Accordingly, on December 10, 1977, X adopted a plan of complete liquidation and distributed its property to its shareholders, in such non pro rata amounts, in exchange for their stock. In each case, the amount received by the shareholder exceeded the adjusted basis of the X stock surrendered in liquidation. The X stock was a capital asset, as defined in section 1221 of the Internal Revenue Code of 1954, in the hands of each shareholder. X was not a collapsible corporation as defined in section 341(b). X had no other stock outstanding.


Section 331(a)(1) of the Code provides that amounts distributed in complete liquidation of a corporation shall be treated as in full payment in exchange for the stock.

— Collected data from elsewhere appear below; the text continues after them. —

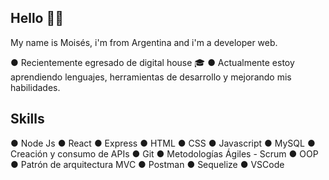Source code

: ## Hello 👋👋

My name is Moisés, i'm from Argentina and i'm a developer web.

●  Recientemente egresado de digital house 🎓
●  Actualmente estoy aprendiendo lenguajes, herramientas de desarrollo y mejorando mis habilidades.


## Skills

● Node Js
● React
● Express
● HTML
● CSS
● Javascript
● MySQL
● Creación y consumo de APIs
● Git
● Metodologías Ágiles - Scrum
● OOP
● Patrón de arquitectura MVC
● Postman
● Sequelize
● VSCode



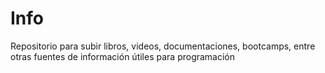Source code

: # Info
Repositorio para subir libros, videos, documentaciones, bootcamps, entre otras fuentes de información útiles para programación
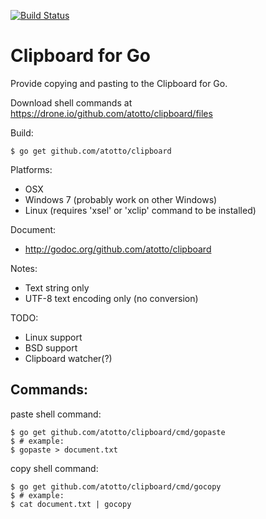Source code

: [![Build Status](https://drone.io/github.com/atotto/clipboard/status.png)](https://drone.io/github.com/atotto/clipboard/latest)

# Clipboard for Go

Provide copying and pasting to the Clipboard for Go.

Download shell commands at https://drone.io/github.com/atotto/clipboard/files

Build:

    $ go get github.com/atotto/clipboard

Platforms:

* OSX
* Windows 7 (probably work on other Windows)
* Linux (requires 'xsel' or 'xclip' command to be installed)


Document: 

* http://godoc.org/github.com/atotto/clipboard

Notes:

* Text string only
* UTF-8 text encoding only (no conversion)

TODO:

* Linux support
* BSD support
* Clipboard watcher(?)

## Commands:

paste shell command:

    $ go get github.com/atotto/clipboard/cmd/gopaste
    $ # example:
    $ gopaste > document.txt

copy shell command:

    $ go get github.com/atotto/clipboard/cmd/gocopy
    $ # example:
    $ cat document.txt | gocopy



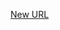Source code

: 



[New URL](../file-___home_harshil_Desktop_open-source_palisadoes_talawa_lib_views_after_auth_screens_events_edit_event_page/)


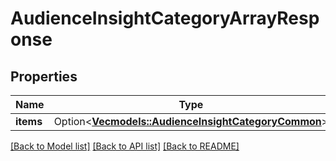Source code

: # AudienceInsightCategoryArrayResponse

## Properties

Name | Type | Description | Notes
------------ | ------------- | ------------- | -------------
**items** | Option<[**Vec<models::AudienceInsightCategoryCommon>**](AudienceInsightCategoryCommon.md)> |  | [optional]

[[Back to Model list]](../README.md#documentation-for-models) [[Back to API list]](../README.md#documentation-for-api-endpoints) [[Back to README]](../README.md)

The legislative background of section 331(a)(1) of the Code indicates that Congress intended to have liquidating distributions treated as if they were proceeds of a sale of stock. S. Rep. No. 398, 68th Cong., 1st Sess. 11 (1924), 1939-1 (Part 2) C.B. 266, 274. In other words, a liquidating distribution is viewed as the proceeds of a purchase of the shareholder's interest by the corporation. Langstaff v. Lucas, 13 F.2d 1022, cert. denied, 273 U.S. 721 (1926). Since section 331(a)(1) confers "exchange" status upon the liquidating proceeds, they will generally qualify for capital gain or loss treatment provided the stock of the liquidating corporation is a capital asset in the hands of the shareholder and the corporation is not a collapsible corporation subjecting the shareholder to treatment under section 341(a).

The amount realized by the shareholder on the surrender of his stock should be measured by his pro rata share of the assets. If a shareholder receives an amount that is less than his pro rata share, he will be treated for federal income tax purposes as if he had received his pro rata share, and the difference will be treated as if it had been used in a separate transaction to make gifts, to pay compensation, to satisfy obligations of the transferor of any kind, or otherwise depending upon the particular facts and circumstances. Compare section 1.351-1(b)(1) of the Income Tax Regulations which states that the entire transaction will be given tax effect in accordance with its true nature when property is transferred to a corporation by two or more persons and the stock and securities received by each is received in disproportion to the interests transferred to the corporation. See also Rev. Rul. 76-454, 1976-2 C.B. 102, and Rev. Rul. 73-233, 1973-1 C.B. 179, both of which adopt and illustrate the approach described in section 1.351-1(b)(1) in the context of a section 351 transfer and a statutory merger, respectively.


The non pro rata liquidating distribution to the shareholders of X is treated for federal income tax purposes as if there had been a pro rata distribution to each shareholder by X in full payment in exchange for each shareholder's X stock, together with a transfer by A to the minority shareholders of an amount equal to the excess of the amount received by the minority over the minority's pro rata share of the liquidating distribution. In substance, the amounts received by the minority shareholders of X represented the total of two separate transactions: the first being the receipt of their pro rata share of the liquidating proceeds, and the second being a payment attributable to A in an amount equal to the excess over their pro rata share. A is deemed to have received his entire pro rata share of the liquidating distribution. The difference between A's pro rata share and the amount actually received by A is treated as having been paid over by A to the minority shareholders in a separate transaction. The federal tax consequences of that transaction will depend upon the underlying nature of the payments which in turn depends upon all of the relevant facts and circumstances, which must be determined from all of the extrinsic and intrinsic evidence surrounding the transaction.